I couldn't find a command for this, so I made my own Zsh "widget" and bound it to Alt-/ so now I can type `cp some/long/path/to/foo.txt` and hit Alt-/ to prefill the second arg. I put the code for it up here: https://gist.github.com/dceddia/0a45a88dd61cbdf1be023d0a8f15...
Ooh, that's cool. You might be interested at z[1]. It kinda fills the same purpose as your trick, except it automatically figures out what are your most used directories by tracking your shell navigation or something.
I just looked up CDPATH and my understanding is that the difference between the two is that with CDPATH you are setting directories that you can quickly navigate to subdirectories of.
This is more of a quick link to directories themselves.
Maybe you could do something similar to the alias if you had my `~/.links` directory in your CDPATH, but then you'd still need to add the `-P`every time to get it to follow the symbolic link.
Not something I had ever thought of before honestly.
Yes, I love this one! I'll check out the widget. Sounds cool! I have the same problem (it's usually changing filenames, so I just use fzf twice, then modify the second filename).
There was one bash feature along the same lines of this. It was like bringing up the previous command in a shell script, so you could modify it freely, then run it. It was useful for long command, I think. Haven't tried learning it though. Just saw a couple wizard colleagues using it, and it seemed cool.
Don't push a commit with a new feature without tests and documentation. Even for your personal projects.
I started doing this a couple of years ago and it's hard to overstate the positive impact this has had on my macro productivity. I can come back to a project I haven't touched in six months and instantly start productively making improvements.
Tests and documentation really are for future you.
+1, good tests are by far the biggest long-term productivity win, in my experience worth much more than any other tooling or process improvement.
Unfortunately I've gone in the opposite direction as you. I recently moved from a company that had a good automated test culture, to one that has a culture of manually testing things, often in production. Everyone, even the senior engineers who've been around for a long time, regularly lands changes that cause prod incidents.
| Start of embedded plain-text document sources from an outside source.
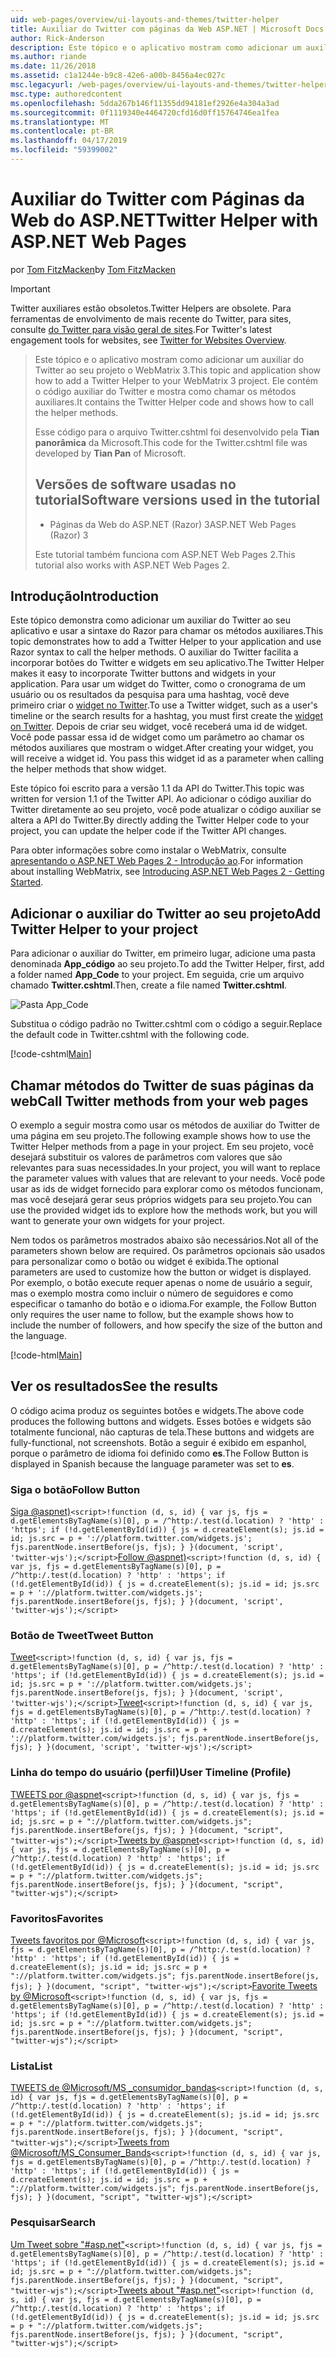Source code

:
 ```yaml
---
uid: web-pages/overview/ui-layouts-and-themes/twitter-helper
title: Auxiliar do Twitter com páginas da Web ASP.NET | Microsoft Docs
author: Rick-Anderson
description: Este tópico e o aplicativo mostram como adicionar um auxiliar do Twitter ao seu projeto o WebMatrix 3. Ele contém o código auxiliar do Twitter e mostra como chamar o auxiliar de...
ms.author: riande
ms.date: 11/26/2018
ms.assetid: c1a1244e-b9c8-42e6-a00b-8456a4ec027c
msc.legacyurl: /web-pages/overview/ui-layouts-and-themes/twitter-helper
msc.type: authoredcontent
ms.openlocfilehash: 5dda267b146f11355dd94181ef2926e4a304a3ad
ms.sourcegitcommit: 0f1119340e4464720cfd16d0ff15764746ea1fea
ms.translationtype: MT
ms.contentlocale: pt-BR
ms.lasthandoff: 04/17/2019
ms.locfileid: "59399002"
---
```

# <a name="twitter-helper-with-aspnet-web-pages"></a><span data-ttu-id="26fc3-104">Auxiliar do Twitter com Páginas da Web do ASP.NET</span><span class="sxs-lookup"><span data-stu-id="26fc3-104">Twitter Helper with ASP.NET Web Pages</span></span>

<span data-ttu-id="26fc3-105">por [Tom FitzMacken](https://github.com/tfitzmac)</span><span class="sxs-lookup"><span data-stu-id="26fc3-105">by [Tom FitzMacken](https://github.com/tfitzmac)</span></span>

> [!IMPORTANT]
> <span data-ttu-id="26fc3-106">Twitter auxiliares estão obsoletos.</span><span class="sxs-lookup"><span data-stu-id="26fc3-106">Twitter Helpers are obsolete.</span></span> <span data-ttu-id="26fc3-107">Para ferramentas de envolvimento de mais recente do Twitter, para sites, consulte [do Twitter para visão geral de sites](https://developer.twitter.com/en/docs/twitter-for-websites/overview).</span><span class="sxs-lookup"><span data-stu-id="26fc3-107">For Twitter's latest engagement tools for websites, see [Twitter for Websites Overview](https://developer.twitter.com/en/docs/twitter-for-websites/overview).</span></span>

> <span data-ttu-id="26fc3-108">Este tópico e o aplicativo mostram como adicionar um auxiliar do Twitter ao seu projeto o WebMatrix 3.</span><span class="sxs-lookup"><span data-stu-id="26fc3-108">This topic and application show how to add a Twitter Helper to your WebMatrix 3 project.</span></span> <span data-ttu-id="26fc3-109">Ele contém o código auxiliar do Twitter e mostra como chamar os métodos auxiliares.</span><span class="sxs-lookup"><span data-stu-id="26fc3-109">It contains the Twitter Helper code and shows how to call the helper methods.</span></span>
> 
> <span data-ttu-id="26fc3-110">Esse código para o arquivo Twitter.cshtml foi desenvolvido pela **Tian panorâmica** da Microsoft.</span><span class="sxs-lookup"><span data-stu-id="26fc3-110">This code for the Twitter.cshtml file was developed by **Tian Pan** of Microsoft.</span></span>
> 
> ## <a name="software-versions-used-in-the-tutorial"></a><span data-ttu-id="26fc3-111">Versões de software usadas no tutorial</span><span class="sxs-lookup"><span data-stu-id="26fc3-111">Software versions used in the tutorial</span></span>
> 
> 
> - <span data-ttu-id="26fc3-112">Páginas da Web do ASP.NET (Razor) 3</span><span class="sxs-lookup"><span data-stu-id="26fc3-112">ASP.NET Web Pages (Razor) 3</span></span>
>   
> 
> <span data-ttu-id="26fc3-113">Este tutorial também funciona com ASP.NET Web Pages 2.</span><span class="sxs-lookup"><span data-stu-id="26fc3-113">This tutorial also works with ASP.NET Web Pages 2.</span></span>


## <a name="introduction"></a><span data-ttu-id="26fc3-114">Introdução</span><span class="sxs-lookup"><span data-stu-id="26fc3-114">Introduction</span></span>

<span data-ttu-id="26fc3-115">Este tópico demonstra como adicionar um auxiliar do Twitter ao seu aplicativo e usar a sintaxe do Razor para chamar os métodos auxiliares.</span><span class="sxs-lookup"><span data-stu-id="26fc3-115">This topic demonstrates how to add a Twitter Helper to your application and use Razor syntax to call the helper methods.</span></span> <span data-ttu-id="26fc3-116">O auxiliar do Twitter facilita a incorporar botões do Twitter e widgets em seu aplicativo.</span><span class="sxs-lookup"><span data-stu-id="26fc3-116">The Twitter Helper makes it easy to incorporate Twitter buttons and widgets in your application.</span></span> <span data-ttu-id="26fc3-117">Para usar um widget do Twitter, como o cronograma de um usuário ou os resultados da pesquisa para uma hashtag, você deve primeiro criar o [widget no Twitter](https://twitter.com/settings/widgets).</span><span class="sxs-lookup"><span data-stu-id="26fc3-117">To use a Twitter widget, such as a user's timeline or the search results for a hashtag, you must first create the [widget on Twitter](https://twitter.com/settings/widgets).</span></span> <span data-ttu-id="26fc3-118">Depois de criar seu widget, você receberá uma id de widget. Você pode passar essa id de widget como um parâmetro ao chamar os métodos auxiliares que mostram o widget.</span><span class="sxs-lookup"><span data-stu-id="26fc3-118">After creating your widget, you will receive a widget id. You pass this widget id as a parameter when calling the helper methods that show widget.</span></span>

<span data-ttu-id="26fc3-119">Este tópico foi escrito para a versão 1.1 da API do Twitter.</span><span class="sxs-lookup"><span data-stu-id="26fc3-119">This topic was written for version 1.1 of the Twitter API.</span></span> <span data-ttu-id="26fc3-120">Ao adicionar o código auxiliar do Twitter diretamente ao seu projeto, você pode atualizar o código auxiliar se altera a API do Twitter.</span><span class="sxs-lookup"><span data-stu-id="26fc3-120">By directly adding the Twitter Helper code to your project, you can update the helper code if the Twitter API changes.</span></span>

<span data-ttu-id="26fc3-121">Para obter informações sobre como instalar o WebMatrix, consulte [apresentando o ASP.NET Web Pages 2 - Introdução ao](../getting-started/introducing-aspnet-web-pages-2/getting-started.md).</span><span class="sxs-lookup"><span data-stu-id="26fc3-121">For information about installing WebMatrix, see [Introducing ASP.NET Web Pages 2 - Getting Started](../getting-started/introducing-aspnet-web-pages-2/getting-started.md).</span></span>

## <a name="add-twitter-helper-to-your-project"></a><span data-ttu-id="26fc3-122">Adicionar o auxiliar do Twitter ao seu projeto</span><span class="sxs-lookup"><span data-stu-id="26fc3-122">Add Twitter Helper to your project</span></span>

<span data-ttu-id="26fc3-123">Para adicionar o auxiliar do Twitter, em primeiro lugar, adicione uma pasta denominada **App\_código** ao seu projeto.</span><span class="sxs-lookup"><span data-stu-id="26fc3-123">To add the Twitter Helper, first, add a folder named **App\_Code** to your project.</span></span> <span data-ttu-id="26fc3-124">Em seguida, crie um arquivo chamado **Twitter.cshtml**.</span><span class="sxs-lookup"><span data-stu-id="26fc3-124">Then, create a file named **Twitter.cshtml**.</span></span>

![Pasta App_Code](twitter-helper/_static/image1.png)

<span data-ttu-id="26fc3-126">Substitua o código padrão no Twitter.cshtml com o código a seguir.</span><span class="sxs-lookup"><span data-stu-id="26fc3-126">Replace the default code in Twitter.cshtml with the following code.</span></span>

[!code-cshtml[Main](twitter-helper/samples/sample1.cshtml)]

## <a name="call-twitter-methods-from-your-web-pages"></a><span data-ttu-id="26fc3-127">Chamar métodos do Twitter de suas páginas da web</span><span class="sxs-lookup"><span data-stu-id="26fc3-127">Call Twitter methods from your web pages</span></span>

<span data-ttu-id="26fc3-128">O exemplo a seguir mostra como usar os métodos de auxiliar do Twitter de uma página em seu projeto.</span><span class="sxs-lookup"><span data-stu-id="26fc3-128">The following example shows how to use the Twitter Helper methods from a page in your project.</span></span> <span data-ttu-id="26fc3-129">Em seu projeto, você desejará substituir os valores de parâmetros com valores que são relevantes para suas necessidades.</span><span class="sxs-lookup"><span data-stu-id="26fc3-129">In your project, you will want to replace the parameter values with values that are relevant to your needs.</span></span> <span data-ttu-id="26fc3-130">Você pode usar as ids de widget fornecido para explorar como os métodos funcionam, mas você desejará gerar seus próprios widgets para seu projeto.</span><span class="sxs-lookup"><span data-stu-id="26fc3-130">You can use the provided widget ids to explore how the methods work, but you will want to generate your own widgets for your project.</span></span>

<span data-ttu-id="26fc3-131">Nem todos os parâmetros mostrados abaixo são necessários.</span><span class="sxs-lookup"><span data-stu-id="26fc3-131">Not all of the parameters shown below are required.</span></span> <span data-ttu-id="26fc3-132">Os parâmetros opcionais são usados para personalizar como o botão ou widget é exibida.</span><span class="sxs-lookup"><span data-stu-id="26fc3-132">The optional parameters are used to customize how the button or widget is displayed.</span></span> <span data-ttu-id="26fc3-133">Por exemplo, o botão execute requer apenas o nome de usuário a seguir, mas o exemplo mostra como incluir o número de seguidores e como especificar o tamanho do botão e o idioma.</span><span class="sxs-lookup"><span data-stu-id="26fc3-133">For example, the Follow Button only requires the user name to follow, but the example shows how to include the number of followers, and how specify the size of the button and the language.</span></span>

[!code-html[Main](twitter-helper/samples/sample2.html)]

## <a name="see-the-results"></a><span data-ttu-id="26fc3-134">Ver os resultados</span><span class="sxs-lookup"><span data-stu-id="26fc3-134">See the results</span></span>

<span data-ttu-id="26fc3-135">O código acima produz os seguintes botões e widgets.</span><span class="sxs-lookup"><span data-stu-id="26fc3-135">The above code produces the following buttons and widgets.</span></span> <span data-ttu-id="26fc3-136">Esses botões e widgets são totalmente funcional, não capturas de tela.</span><span class="sxs-lookup"><span data-stu-id="26fc3-136">These buttons and widgets are fully-functional, not screenshots.</span></span> <span data-ttu-id="26fc3-137">Botão a seguir é exibido em espanhol, porque o parâmetro de idioma foi definido como **es**.</span><span class="sxs-lookup"><span data-stu-id="26fc3-137">The Follow Button is displayed in Spanish because the language parameter was set to **es**.</span></span>

### <a name="follow-button"></a><span data-ttu-id="26fc3-138">Siga o botão</span><span class="sxs-lookup"><span data-stu-id="26fc3-138">Follow Button</span></span>

<span data-ttu-id="26fc3-139">[Siga @aspnet)](https://twitter.com/aspnet)`<script>!function (d, s, id) { var js, fjs = d.getElementsByTagName(s)[0], p = /^http:/.test(d.location) ? 'http' : 'https'; if (!d.getElementById(id)) { js = d.createElement(s); js.id = id; js.src = p + '://platform.twitter.com/widgets.js'; fjs.parentNode.insertBefore(js, fjs); } }(document, 'script', 'twitter-wjs');</script>`</span><span class="sxs-lookup"><span data-stu-id="26fc3-139">[Follow @aspnet)](https://twitter.com/aspnet)`<script>!function (d, s, id) { var js, fjs = d.getElementsByTagName(s)[0], p = /^http:/.test(d.location) ? 'http' : 'https'; if (!d.getElementById(id)) { js = d.createElement(s); js.id = id; js.src = p + '://platform.twitter.com/widgets.js'; fjs.parentNode.insertBefore(js, fjs); } }(document, 'script', 'twitter-wjs');</script>`</span></span>

### <a name="tweet-button"></a><span data-ttu-id="26fc3-140">Botão de Tweet</span><span class="sxs-lookup"><span data-stu-id="26fc3-140">Tweet Button</span></span>

<span data-ttu-id="26fc3-141">[Tweet](https://twitter.com/share)`<script>!function (d, s, id) { var js, fjs = d.getElementsByTagName(s)[0], p = /^http:/.test(d.location) ? 'http' : 'https'; if (!d.getElementById(id)) { js = d.createElement(s); js.id = id; js.src = p + '://platform.twitter.com/widgets.js'; fjs.parentNode.insertBefore(js, fjs); } }(document, 'script', 'twitter-wjs');</script>`</span><span class="sxs-lookup"><span data-stu-id="26fc3-141">[Tweet](https://twitter.com/share)`<script>!function (d, s, id) { var js, fjs = d.getElementsByTagName(s)[0], p = /^http:/.test(d.location) ? 'http' : 'https'; if (!d.getElementById(id)) { js = d.createElement(s); js.id = id; js.src = p + '://platform.twitter.com/widgets.js'; fjs.parentNode.insertBefore(js, fjs); } }(document, 'script', 'twitter-wjs');</script>`</span></span>

### <a name="user-timeline-profile"></a><span data-ttu-id="26fc3-142">Linha do tempo do usuário (perfil)</span><span class="sxs-lookup"><span data-stu-id="26fc3-142">User Timeline (Profile)</span></span>

<span data-ttu-id="26fc3-143">[TWEETS por @aspnet](https://twitter.com/aspnet)`<script>!function (d, s, id) { var js, fjs = d.getElementsByTagName(s)[0], p = /^http:/.test(d.location) ? 'http' : 'https'; if (!d.getElementById(id)) { js = d.createElement(s); js.id = id; js.src = p + "://platform.twitter.com/widgets.js"; fjs.parentNode.insertBefore(js, fjs); } }(document, "script", "twitter-wjs");</script>`</span><span class="sxs-lookup"><span data-stu-id="26fc3-143">[Tweets by @aspnet](https://twitter.com/aspnet)`<script>!function (d, s, id) { var js, fjs = d.getElementsByTagName(s)[0], p = /^http:/.test(d.location) ? 'http' : 'https'; if (!d.getElementById(id)) { js = d.createElement(s); js.id = id; js.src = p + "://platform.twitter.com/widgets.js"; fjs.parentNode.insertBefore(js, fjs); } }(document, "script", "twitter-wjs");</script>`</span></span>

### <a name="favorites"></a><span data-ttu-id="26fc3-144">Favoritos</span><span class="sxs-lookup"><span data-stu-id="26fc3-144">Favorites</span></span>

<span data-ttu-id="26fc3-145">[Tweets favoritos por @Microsoft](https://twitter.com/Microsoft/favorites)`<script>!function (d, s, id) { var js, fjs = d.getElementsByTagName(s)[0], p = /^http:/.test(d.location) ? 'http' : 'https'; if (!d.getElementById(id)) { js = d.createElement(s); js.id = id; js.src = p + "://platform.twitter.com/widgets.js"; fjs.parentNode.insertBefore(js, fjs); } }(document, "script", "twitter-wjs");</script>`</span><span class="sxs-lookup"><span data-stu-id="26fc3-145">[Favorite Tweets by @Microsoft](https://twitter.com/Microsoft/favorites)`<script>!function (d, s, id) { var js, fjs = d.getElementsByTagName(s)[0], p = /^http:/.test(d.location) ? 'http' : 'https'; if (!d.getElementById(id)) { js = d.createElement(s); js.id = id; js.src = p + "://platform.twitter.com/widgets.js"; fjs.parentNode.insertBefore(js, fjs); } }(document, "script", "twitter-wjs");</script>`</span></span>

### <a name="list"></a><span data-ttu-id="26fc3-146">Lista</span><span class="sxs-lookup"><span data-stu-id="26fc3-146">List</span></span>

<span data-ttu-id="26fc3-147">[TWEETS de @Microsoft/MS \_consumidor\_bandas](https://twitter.com/microsoft/ms-consumer-brands/)`<script>!function (d, s, id) { var js, fjs = d.getElementsByTagName(s)[0], p = /^http:/.test(d.location) ? 'http' : 'https'; if (!d.getElementById(id)) { js = d.createElement(s); js.id = id; js.src = p + "://platform.twitter.com/widgets.js"; fjs.parentNode.insertBefore(js, fjs); } }(document, "script", "twitter-wjs");</script>`</span><span class="sxs-lookup"><span data-stu-id="26fc3-147">[Tweets from @Microsoft/MS\_Consumer\_Bands](https://twitter.com/microsoft/ms-consumer-brands/)`<script>!function (d, s, id) { var js, fjs = d.getElementsByTagName(s)[0], p = /^http:/.test(d.location) ? 'http' : 'https'; if (!d.getElementById(id)) { js = d.createElement(s); js.id = id; js.src = p + "://platform.twitter.com/widgets.js"; fjs.parentNode.insertBefore(js, fjs); } }(document, "script", "twitter-wjs");</script>`</span></span>

### <a name="search"></a><span data-ttu-id="26fc3-148">Pesquisar</span><span class="sxs-lookup"><span data-stu-id="26fc3-148">Search</span></span>

<span data-ttu-id="26fc3-149">[Um Tweet sobre &quot;#asp.net&quot;](https://twitter.com/search?q=%23asp.net)`<script>!function (d, s, id) { var js, fjs = d.getElementsByTagName(s)[0], p = /^http:/.test(d.location) ? 'http' : 'https'; if (!d.getElementById(id)) { js = d.createElement(s); js.id = id; js.src = p + "://platform.twitter.com/widgets.js"; fjs.parentNode.insertBefore(js, fjs); } }(document, "script", "twitter-wjs");</script>`</span><span class="sxs-lookup"><span data-stu-id="26fc3-149">[Tweets about &quot;#asp.net&quot;](https://twitter.com/search?q=%23asp.net)`<script>!function (d, s, id) { var js, fjs = d.getElementsByTagName(s)[0], p = /^http:/.test(d.location) ? 'http' : 'https'; if (!d.getElementById(id)) { js = d.createElement(s); js.id = id; js.src = p + "://platform.twitter.com/widgets.js"; fjs.parentNode.insertBefore(js, fjs); } }(document, "script", "twitter-wjs");</script>`</span></span>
There's actually quite a good canary/rollback system in place to deal with this, so a lot of people think everything's fine. But they don't quite realize how much more efficient things are if you can just make a change and run a test suite, and quickly have confidence that you didn't break things.
Working for Eventbrite really helped we with this. I was there for over five years and got to see the transition from ad-hoc testing and an often broken master to every commit passing the test suite for most teams.
It got to the point where I could drop in on a project by a team in another country that I'd never encountered before, read their README, checkout their code, run the tests, make a change and submit a pull request.
The big thing for me in the past couple of years has been applying the same discipline to my own personal projects and finding that even there my overall productivity improved rather than being held back by the extra work invested in testing and documentation.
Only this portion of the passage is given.